How to complete this task
Throughout the listing below, copy each line containing "streams".
= = = =
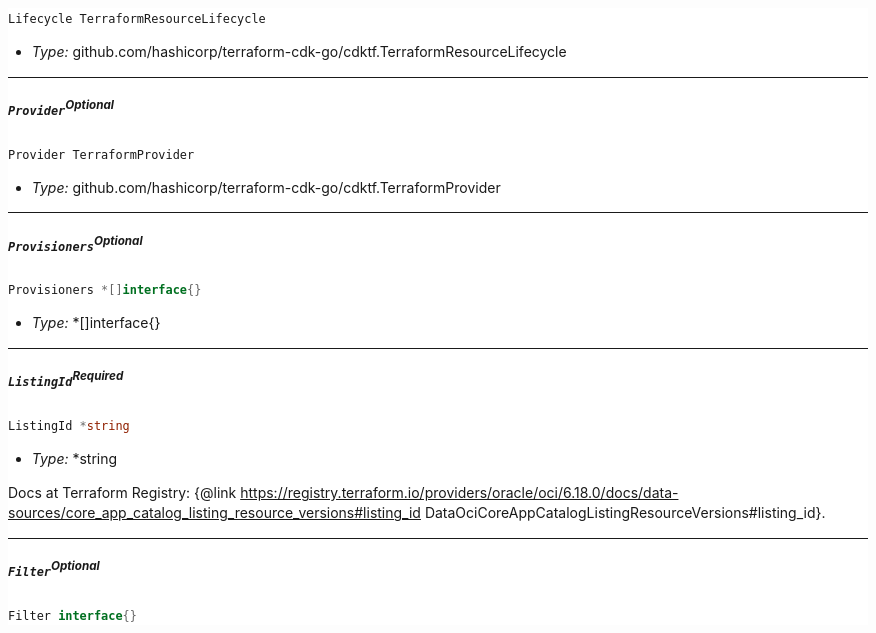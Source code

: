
 ```go
Lifecycle TerraformResourceLifecycle
```

- *Type:* github.com/hashicorp/terraform-cdk-go/cdktf.TerraformResourceLifecycle

---

##### `Provider`<sup>Optional</sup> <a name="Provider" id="rhizo-co-terraform-provider-oci.dataOciCoreAppCatalogListingResourceVersions.DataOciCoreAppCatalogListingResourceVersionsConfig.property.provider"></a>

```go
Provider TerraformProvider
```

- *Type:* github.com/hashicorp/terraform-cdk-go/cdktf.TerraformProvider

---

##### `Provisioners`<sup>Optional</sup> <a name="Provisioners" id="rhizo-co-terraform-provider-oci.dataOciCoreAppCatalogListingResourceVersions.DataOciCoreAppCatalogListingResourceVersionsConfig.property.provisioners"></a>

```go
Provisioners *[]interface{}
```

- *Type:* *[]interface{}

---

##### `ListingId`<sup>Required</sup> <a name="ListingId" id="rhizo-co-terraform-provider-oci.dataOciCoreAppCatalogListingResourceVersions.DataOciCoreAppCatalogListingResourceVersionsConfig.property.listingId"></a>

```go
ListingId *string
```

- *Type:* *string

Docs at Terraform Registry: {@link https://registry.terraform.io/providers/oracle/oci/6.18.0/docs/data-sources/core_app_catalog_listing_resource_versions#listing_id DataOciCoreAppCatalogListingResourceVersions#listing_id}.

---

##### `Filter`<sup>Optional</sup> <a name="Filter" id="rhizo-co-terraform-provider-oci.dataOciCoreAppCatalogListingResourceVersions.DataOciCoreAppCatalogListingResourceVersionsConfig.property.filter"></a>

```go
Filter interface{}
```
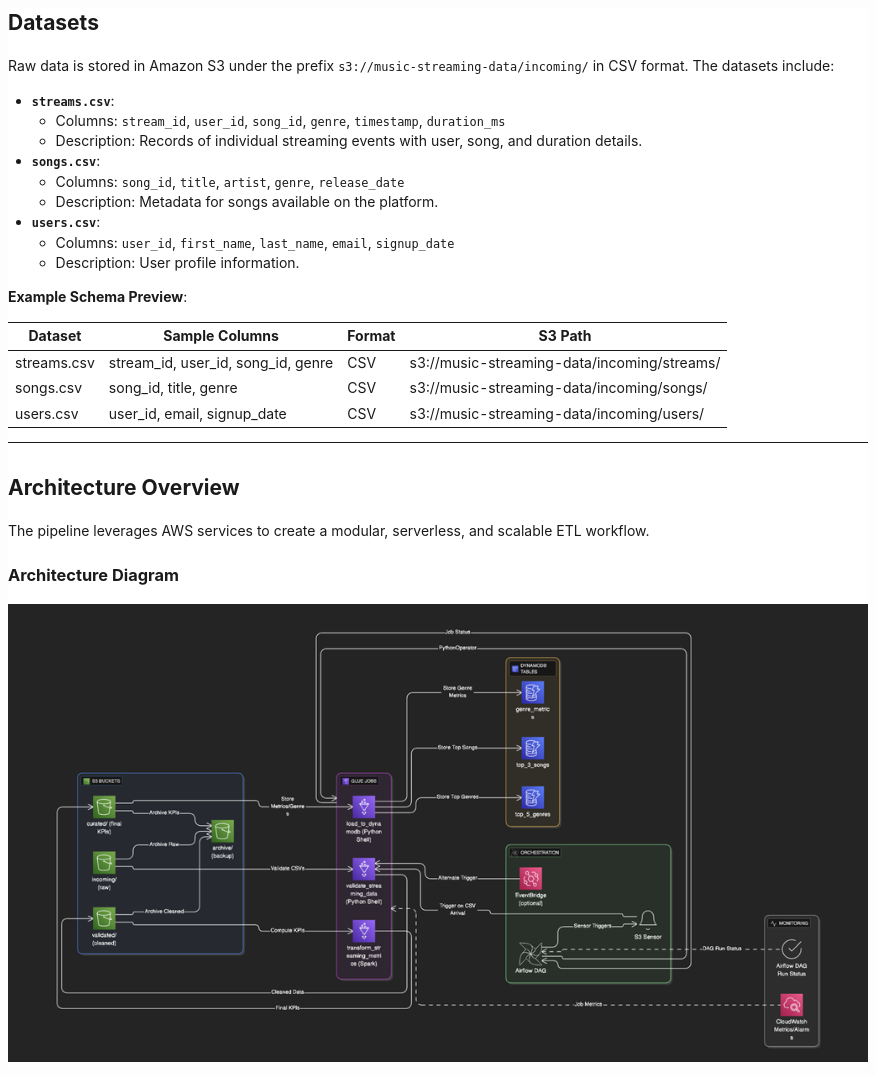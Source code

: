 
## Datasets

Raw data is stored in Amazon S3 under the prefix `s3://music-streaming-data/incoming/` in CSV format. The datasets include:

- **`streams.csv`**:
  - Columns: `stream_id`, `user_id`, `song_id`, `genre`, `timestamp`, `duration_ms`
  - Description: Records of individual streaming events with user, song, and duration details.
- **`songs.csv`**:
  - Columns: `song_id`, `title`, `artist`, `genre`, `release_date`
  - Description: Metadata for songs available on the platform.
- **`users.csv`**:
  - Columns: `user_id`, `first_name`, `last_name`, `email`, `signup_date`
  - Description: User profile information.

**Example Schema Preview**:

| Dataset       | Sample Columns                          | Format | S3 Path                              |
|---------------|-----------------------------------------|--------|--------------------------------------|
| streams.csv   | stream_id, user_id, song_id, genre      | CSV    | s3://music-streaming-data/incoming/streams/ |
| songs.csv     | song_id, title, genre                   | CSV    | s3://music-streaming-data/incoming/songs/   |
| users.csv     | user_id, email, signup_date             | CSV    | s3://music-streaming-data/incoming/users/   |

---

## Architecture Overview

The pipeline leverages AWS services to create a modular, serverless, and scalable ETL workflow.

### Architecture Diagram
![alt text](docs/Lab3-Architecture.png)
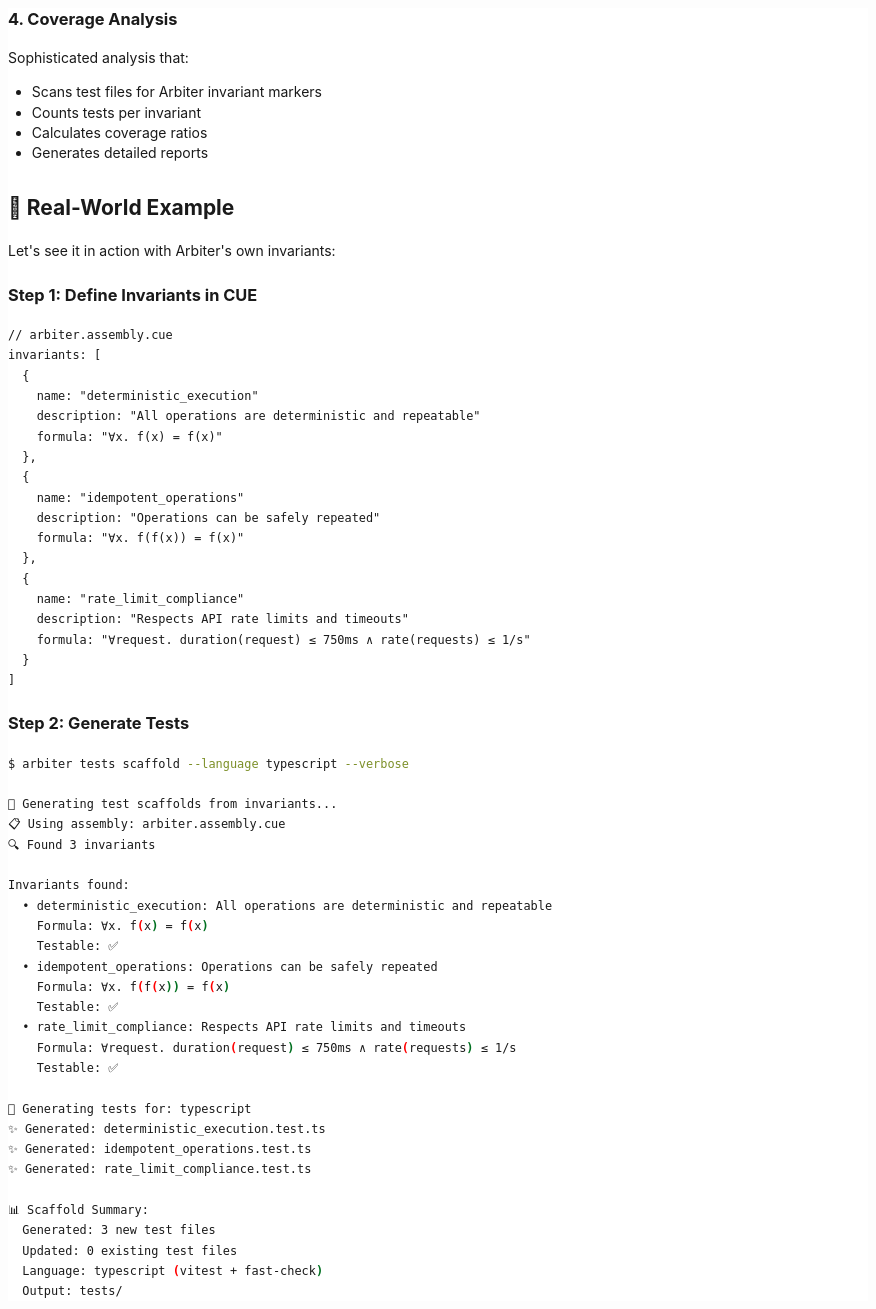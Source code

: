 ### 4. **Coverage Analysis**
Sophisticated analysis that:
- Scans test files for Arbiter invariant markers
- Counts tests per invariant
- Calculates coverage ratios
- Generates detailed reports

## 🎯 Real-World Example

Let's see it in action with Arbiter's own invariants:

### Step 1: Define Invariants in CUE
```cue
// arbiter.assembly.cue
invariants: [
  {
    name: "deterministic_execution"
    description: "All operations are deterministic and repeatable"
    formula: "∀x. f(x) = f(x)"
  },
  {
    name: "idempotent_operations"  
    description: "Operations can be safely repeated"
    formula: "∀x. f(f(x)) = f(x)"
  },
  {
    name: "rate_limit_compliance"
    description: "Respects API rate limits and timeouts"
    formula: "∀request. duration(request) ≤ 750ms ∧ rate(requests) ≤ 1/s"
  }
]
```

### Step 2: Generate Tests
```bash
$ arbiter tests scaffold --language typescript --verbose

🧪 Generating test scaffolds from invariants...
📋 Using assembly: arbiter.assembly.cue
🔍 Found 3 invariants

Invariants found:
  • deterministic_execution: All operations are deterministic and repeatable
    Formula: ∀x. f(x) = f(x)
    Testable: ✅
  • idempotent_operations: Operations can be safely repeated  
    Formula: ∀x. f(f(x)) = f(x)
    Testable: ✅
  • rate_limit_compliance: Respects API rate limits and timeouts
    Formula: ∀request. duration(request) ≤ 750ms ∧ rate(requests) ≤ 1/s
    Testable: ✅

🎯 Generating tests for: typescript
✨ Generated: deterministic_execution.test.ts
✨ Generated: idempotent_operations.test.ts  
✨ Generated: rate_limit_compliance.test.ts

📊 Scaffold Summary:
  Generated: 3 new test files
  Updated: 0 existing test files
  Language: typescript (vitest + fast-check)
  Output: tests/

```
= = = =
Reply
- **`streams.csv`**:
| streams.csv   | stream_id, user_id, song_id, genre      | CSV    | s3://music-streaming-data/incoming/streams/ |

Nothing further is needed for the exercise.